Source records:
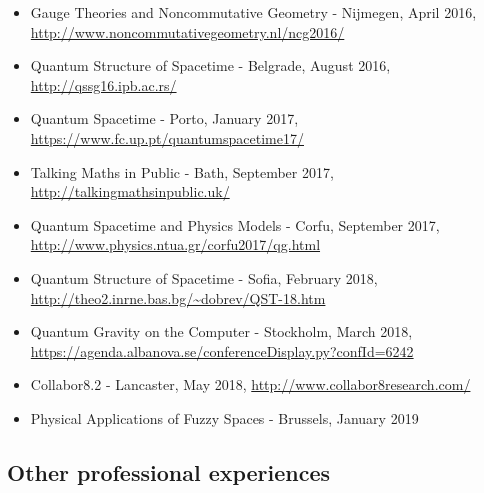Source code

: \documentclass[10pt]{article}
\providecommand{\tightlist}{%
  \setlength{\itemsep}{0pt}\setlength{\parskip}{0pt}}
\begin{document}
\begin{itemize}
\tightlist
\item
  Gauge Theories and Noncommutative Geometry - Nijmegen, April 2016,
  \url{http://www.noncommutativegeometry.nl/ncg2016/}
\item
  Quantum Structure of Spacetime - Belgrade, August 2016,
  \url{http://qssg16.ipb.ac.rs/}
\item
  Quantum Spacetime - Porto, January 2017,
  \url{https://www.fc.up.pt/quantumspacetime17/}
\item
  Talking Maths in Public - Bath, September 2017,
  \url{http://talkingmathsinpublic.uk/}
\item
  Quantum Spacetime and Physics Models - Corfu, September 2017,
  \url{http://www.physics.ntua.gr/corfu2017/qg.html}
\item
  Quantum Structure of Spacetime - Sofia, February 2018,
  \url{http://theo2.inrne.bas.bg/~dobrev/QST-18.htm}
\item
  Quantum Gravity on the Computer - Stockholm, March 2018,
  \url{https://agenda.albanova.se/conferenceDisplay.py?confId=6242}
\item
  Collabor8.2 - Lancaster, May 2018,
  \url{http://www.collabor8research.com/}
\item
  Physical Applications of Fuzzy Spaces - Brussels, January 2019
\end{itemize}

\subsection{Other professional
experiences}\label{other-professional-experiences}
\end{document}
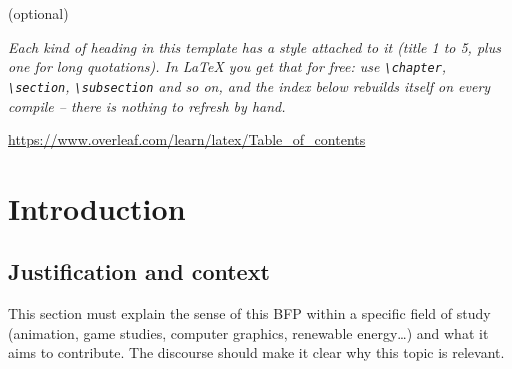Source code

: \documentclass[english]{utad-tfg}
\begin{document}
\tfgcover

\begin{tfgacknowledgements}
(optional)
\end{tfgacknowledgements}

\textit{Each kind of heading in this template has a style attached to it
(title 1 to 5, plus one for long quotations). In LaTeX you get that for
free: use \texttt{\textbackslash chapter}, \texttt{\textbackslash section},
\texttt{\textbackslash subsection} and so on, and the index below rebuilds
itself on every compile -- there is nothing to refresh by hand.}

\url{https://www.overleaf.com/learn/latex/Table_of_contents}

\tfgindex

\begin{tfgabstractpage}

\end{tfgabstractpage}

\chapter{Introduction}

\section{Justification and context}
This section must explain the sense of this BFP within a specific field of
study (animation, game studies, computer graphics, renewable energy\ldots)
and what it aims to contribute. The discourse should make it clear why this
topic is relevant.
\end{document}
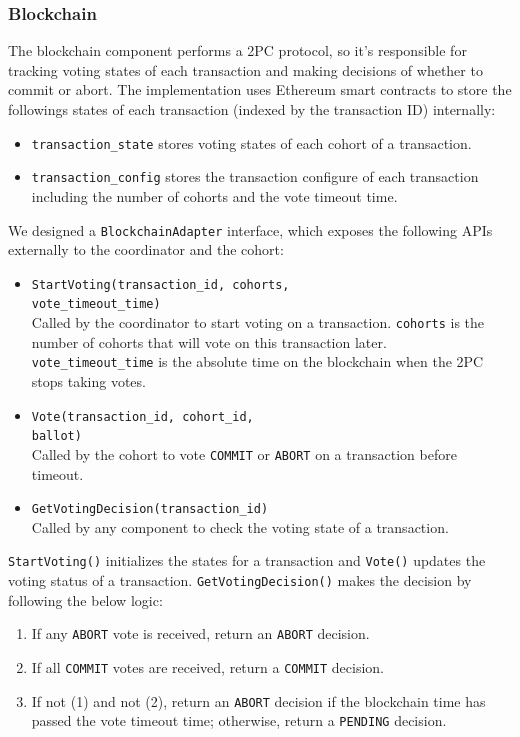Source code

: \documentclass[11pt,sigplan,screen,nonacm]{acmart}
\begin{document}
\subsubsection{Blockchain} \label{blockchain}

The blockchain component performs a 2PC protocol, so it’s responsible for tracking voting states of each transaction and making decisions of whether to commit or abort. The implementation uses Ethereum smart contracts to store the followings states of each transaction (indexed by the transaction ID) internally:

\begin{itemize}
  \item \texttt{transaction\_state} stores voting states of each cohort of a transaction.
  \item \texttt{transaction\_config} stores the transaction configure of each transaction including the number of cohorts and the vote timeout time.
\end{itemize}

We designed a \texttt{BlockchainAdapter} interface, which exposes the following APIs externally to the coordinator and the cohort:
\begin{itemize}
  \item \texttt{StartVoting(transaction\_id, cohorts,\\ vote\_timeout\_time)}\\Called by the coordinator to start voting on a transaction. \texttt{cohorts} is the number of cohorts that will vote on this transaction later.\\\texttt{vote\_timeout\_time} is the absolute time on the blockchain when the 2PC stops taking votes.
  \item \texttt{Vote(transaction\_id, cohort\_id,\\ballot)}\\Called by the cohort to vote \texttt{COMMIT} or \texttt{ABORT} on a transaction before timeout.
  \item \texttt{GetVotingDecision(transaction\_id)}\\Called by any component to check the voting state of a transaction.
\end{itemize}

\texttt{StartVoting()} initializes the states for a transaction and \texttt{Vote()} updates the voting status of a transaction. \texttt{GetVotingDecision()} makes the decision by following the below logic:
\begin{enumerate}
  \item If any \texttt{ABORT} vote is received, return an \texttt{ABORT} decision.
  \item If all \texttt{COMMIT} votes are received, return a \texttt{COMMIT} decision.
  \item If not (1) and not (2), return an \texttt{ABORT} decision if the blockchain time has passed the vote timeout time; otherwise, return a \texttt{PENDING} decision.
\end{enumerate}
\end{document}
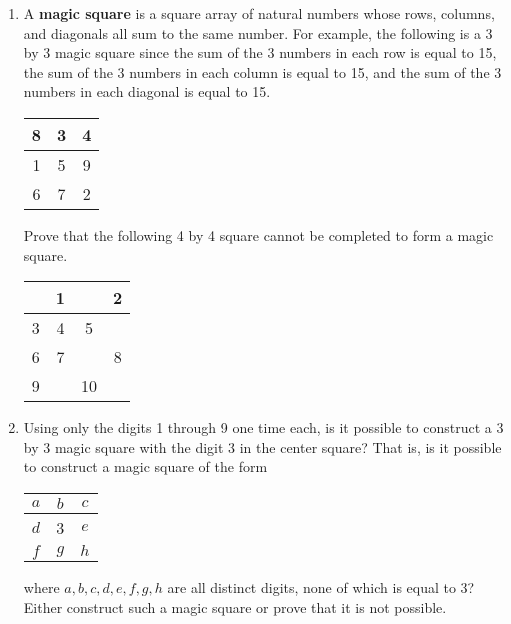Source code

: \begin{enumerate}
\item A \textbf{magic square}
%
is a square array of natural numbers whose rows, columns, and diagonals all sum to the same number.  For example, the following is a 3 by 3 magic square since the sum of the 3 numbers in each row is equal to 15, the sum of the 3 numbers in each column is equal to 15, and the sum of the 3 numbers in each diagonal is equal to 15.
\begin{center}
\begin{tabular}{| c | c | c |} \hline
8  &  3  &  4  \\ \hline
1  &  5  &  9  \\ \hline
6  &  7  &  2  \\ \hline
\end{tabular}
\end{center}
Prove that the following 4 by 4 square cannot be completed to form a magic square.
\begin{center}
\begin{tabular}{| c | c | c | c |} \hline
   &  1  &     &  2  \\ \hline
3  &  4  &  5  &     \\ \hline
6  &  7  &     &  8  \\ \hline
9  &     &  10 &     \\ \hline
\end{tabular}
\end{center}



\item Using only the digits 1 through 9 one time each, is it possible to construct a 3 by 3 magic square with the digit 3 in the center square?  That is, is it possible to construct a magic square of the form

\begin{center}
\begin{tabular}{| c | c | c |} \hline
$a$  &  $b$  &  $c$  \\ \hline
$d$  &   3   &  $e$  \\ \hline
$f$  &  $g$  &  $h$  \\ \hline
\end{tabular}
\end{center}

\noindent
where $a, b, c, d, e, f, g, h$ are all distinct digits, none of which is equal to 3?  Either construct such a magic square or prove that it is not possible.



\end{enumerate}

- [Action item]
The number of lines in the records that include "January" is what is needed, with no other words.

- [Answer space]
2